After the advent of phylogenetic analysis
considering long lists of traits, the rule of maximum parsimony allowed clades to include members that do not have a short list of key traits. For instance some reptiles, like snakes, do not have limbs, but that’s okay based on the rule of maximum parsimony as demonstrated in the large reptile tree (LRT, 977 taxa, subsets shown in Figs. 1-5).

Before the advent of phylogenetic analysis
Carroll (1988) divided basal tetrapods into labyrinthodonts and lepospondyls and presented short lists of key traits.

Labyrinthodonts

  1. evolved directly from rhipidistian fish
  2. labyrinthine infolding of the dentine
  3. palate fangs and replacement pits
  4. vertebral centra composed of more than one element
  5. otic notch
  6. large in size

Lepospondyls

  1. a heterogeneous assemblage of groups with perhaps several origins from among various labyrinthodonts
  2. simple (non-labyrinthine) teeth
  3. no palate fangs
  4. vertebral centra composed of one element
  5. no otic notch
  6. small in size

By contrast,
the large reptile tree introduces a non-traditional topology in which lepospondyls have a single origin. Below (Figs. 1-5) the distribution of several traits are presented graphically.

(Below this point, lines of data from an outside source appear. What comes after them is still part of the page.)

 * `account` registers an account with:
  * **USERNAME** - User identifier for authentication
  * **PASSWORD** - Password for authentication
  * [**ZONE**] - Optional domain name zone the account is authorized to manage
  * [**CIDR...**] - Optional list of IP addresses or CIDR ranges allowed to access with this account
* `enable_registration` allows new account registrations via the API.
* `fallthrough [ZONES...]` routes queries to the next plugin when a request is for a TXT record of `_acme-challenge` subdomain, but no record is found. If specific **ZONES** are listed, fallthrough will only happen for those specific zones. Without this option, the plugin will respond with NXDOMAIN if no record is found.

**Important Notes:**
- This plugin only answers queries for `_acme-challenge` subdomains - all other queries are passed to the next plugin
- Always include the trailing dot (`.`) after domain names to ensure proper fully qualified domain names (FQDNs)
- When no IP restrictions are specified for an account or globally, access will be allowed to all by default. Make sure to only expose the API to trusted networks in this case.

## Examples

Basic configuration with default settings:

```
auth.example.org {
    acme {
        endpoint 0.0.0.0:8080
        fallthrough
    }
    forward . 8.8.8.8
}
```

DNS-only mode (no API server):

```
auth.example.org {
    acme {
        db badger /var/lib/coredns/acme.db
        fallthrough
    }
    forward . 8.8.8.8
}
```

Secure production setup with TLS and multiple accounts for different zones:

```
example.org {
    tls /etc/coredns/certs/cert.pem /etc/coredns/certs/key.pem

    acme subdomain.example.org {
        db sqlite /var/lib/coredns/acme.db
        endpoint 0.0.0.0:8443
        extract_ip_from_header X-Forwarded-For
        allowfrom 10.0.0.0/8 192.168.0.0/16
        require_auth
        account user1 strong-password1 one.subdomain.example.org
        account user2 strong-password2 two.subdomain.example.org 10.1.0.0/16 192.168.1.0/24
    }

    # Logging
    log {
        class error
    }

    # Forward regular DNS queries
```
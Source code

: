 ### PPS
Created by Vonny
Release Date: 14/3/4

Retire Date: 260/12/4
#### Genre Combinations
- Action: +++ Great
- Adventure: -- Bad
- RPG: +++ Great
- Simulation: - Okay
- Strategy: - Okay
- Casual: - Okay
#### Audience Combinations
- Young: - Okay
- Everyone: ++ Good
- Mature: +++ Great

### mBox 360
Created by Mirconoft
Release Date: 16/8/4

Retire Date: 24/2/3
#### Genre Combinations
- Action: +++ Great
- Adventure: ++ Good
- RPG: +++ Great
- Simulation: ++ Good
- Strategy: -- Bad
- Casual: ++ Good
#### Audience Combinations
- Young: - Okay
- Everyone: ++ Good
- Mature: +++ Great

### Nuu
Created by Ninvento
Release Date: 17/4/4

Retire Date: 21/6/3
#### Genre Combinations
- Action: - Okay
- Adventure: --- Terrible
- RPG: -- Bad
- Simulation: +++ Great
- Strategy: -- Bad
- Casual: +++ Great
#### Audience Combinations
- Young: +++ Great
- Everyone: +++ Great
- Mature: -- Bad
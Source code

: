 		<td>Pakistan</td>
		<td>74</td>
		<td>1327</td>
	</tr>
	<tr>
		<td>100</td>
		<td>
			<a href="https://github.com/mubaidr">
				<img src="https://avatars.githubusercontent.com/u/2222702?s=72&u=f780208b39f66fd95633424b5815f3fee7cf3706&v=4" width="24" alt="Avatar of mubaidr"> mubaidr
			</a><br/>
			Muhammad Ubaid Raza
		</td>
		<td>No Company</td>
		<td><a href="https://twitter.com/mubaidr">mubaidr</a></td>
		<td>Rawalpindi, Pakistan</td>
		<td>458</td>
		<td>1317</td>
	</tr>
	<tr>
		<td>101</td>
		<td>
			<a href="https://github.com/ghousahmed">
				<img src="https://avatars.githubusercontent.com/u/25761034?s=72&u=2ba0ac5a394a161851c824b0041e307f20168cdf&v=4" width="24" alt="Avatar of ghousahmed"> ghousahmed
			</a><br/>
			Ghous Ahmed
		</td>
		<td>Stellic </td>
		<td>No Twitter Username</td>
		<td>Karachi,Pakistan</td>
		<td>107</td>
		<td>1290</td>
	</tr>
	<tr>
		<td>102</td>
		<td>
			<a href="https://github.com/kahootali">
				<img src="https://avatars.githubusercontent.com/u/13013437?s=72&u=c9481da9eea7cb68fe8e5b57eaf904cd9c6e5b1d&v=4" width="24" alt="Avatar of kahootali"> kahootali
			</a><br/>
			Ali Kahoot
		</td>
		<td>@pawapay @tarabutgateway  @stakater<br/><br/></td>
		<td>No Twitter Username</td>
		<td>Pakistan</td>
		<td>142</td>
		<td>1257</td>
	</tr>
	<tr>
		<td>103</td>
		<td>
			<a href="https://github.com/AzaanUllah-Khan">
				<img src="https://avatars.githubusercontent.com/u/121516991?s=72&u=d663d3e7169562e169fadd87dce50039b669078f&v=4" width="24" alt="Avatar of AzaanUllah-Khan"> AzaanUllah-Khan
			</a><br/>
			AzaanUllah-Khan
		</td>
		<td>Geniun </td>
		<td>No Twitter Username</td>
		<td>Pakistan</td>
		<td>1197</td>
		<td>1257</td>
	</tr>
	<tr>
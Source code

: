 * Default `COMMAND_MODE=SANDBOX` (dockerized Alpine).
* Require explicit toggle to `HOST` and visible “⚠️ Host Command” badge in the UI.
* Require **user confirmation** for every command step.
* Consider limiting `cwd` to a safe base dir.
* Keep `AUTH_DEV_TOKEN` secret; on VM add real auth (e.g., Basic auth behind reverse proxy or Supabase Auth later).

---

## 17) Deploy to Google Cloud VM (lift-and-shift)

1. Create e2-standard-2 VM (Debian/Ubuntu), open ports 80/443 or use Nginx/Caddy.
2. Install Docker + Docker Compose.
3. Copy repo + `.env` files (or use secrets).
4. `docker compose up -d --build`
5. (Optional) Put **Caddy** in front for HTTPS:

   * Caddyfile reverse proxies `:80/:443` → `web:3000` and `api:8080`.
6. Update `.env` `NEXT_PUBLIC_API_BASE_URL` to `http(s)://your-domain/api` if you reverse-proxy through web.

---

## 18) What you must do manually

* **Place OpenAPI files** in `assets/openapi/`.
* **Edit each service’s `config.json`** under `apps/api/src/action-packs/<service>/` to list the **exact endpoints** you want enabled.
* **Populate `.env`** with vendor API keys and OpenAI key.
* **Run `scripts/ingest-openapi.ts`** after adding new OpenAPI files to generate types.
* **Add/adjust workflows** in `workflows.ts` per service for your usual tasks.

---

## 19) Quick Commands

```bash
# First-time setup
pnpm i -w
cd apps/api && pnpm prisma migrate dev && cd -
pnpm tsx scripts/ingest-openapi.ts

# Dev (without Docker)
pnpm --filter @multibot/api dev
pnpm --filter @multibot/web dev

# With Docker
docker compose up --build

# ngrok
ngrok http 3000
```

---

Figure 1. Distribution of the solid and open palate architectures in basal tetrapods in the LRT topology.

Open palate distribution
Basal tetrapods have a solid palate (Fig. 1) in which the pterygoid is broad and leaves no space around the medial cultriform process. Other taxa have narrow pterygoids and large open spaces surrounding the cultriform process. Still others are midway between the two extremes. Traditional topologies attempt to put all open palate taxa into a single clade. Here the open palate evolved three times by convergence.

Figure 2. Size distribution among basal tetrapods in the LRT topology

The length of basal tetrapods
falls below 60 cm in Eucritta and more derived taxa. It also falls below 60 cm in Ostelepis, at the origin of Tetrapoda and Paratetrapoda. Phlegethontia has a small skull, but is otherwise like an eel, and so does not fall below the 60 cm threshold.

Figure 3. Distribution of single vertebrae among basal tetrapods in the LRT.

Single piece centra
appear in frogs + salamanders, microsaurs and Phlegethontia, by convergence. Intercentra appear in all other taxa.

Figure 6. Distribution of palatal fangs among basal tetrapods in the LRT.

Palate fangs
appear in all basal paratetrapods and tetrapods except Phlegethontia, Spathicephalus and Gerrothorax. Exceptionally, Seymouria also had palate fangs.

Figure 7. Distribution of the otic notch among basal tetrapods in the LRT.

The otic notch
is widespread among basal tetrapods. Those without an otic notch include

  1. One specimen of Phlegethontia that loses posterior skull bones
  2. Six flat-skulled temnospondyls in which the tabular contacts the squamosal. Some of these, like Greererpeton, have figure data that lack an otic notch, but photos that have one.
  3. Salamanders and frogs that greatly reduce posterior skull bones.
  4. All microsaurs more derived than Microbrachis

Let me know
if I overlooked or misrepresented any pertinent data. This weekend I should be able to look at and respond to the many dozen comments that have accumulated over the last few weeks.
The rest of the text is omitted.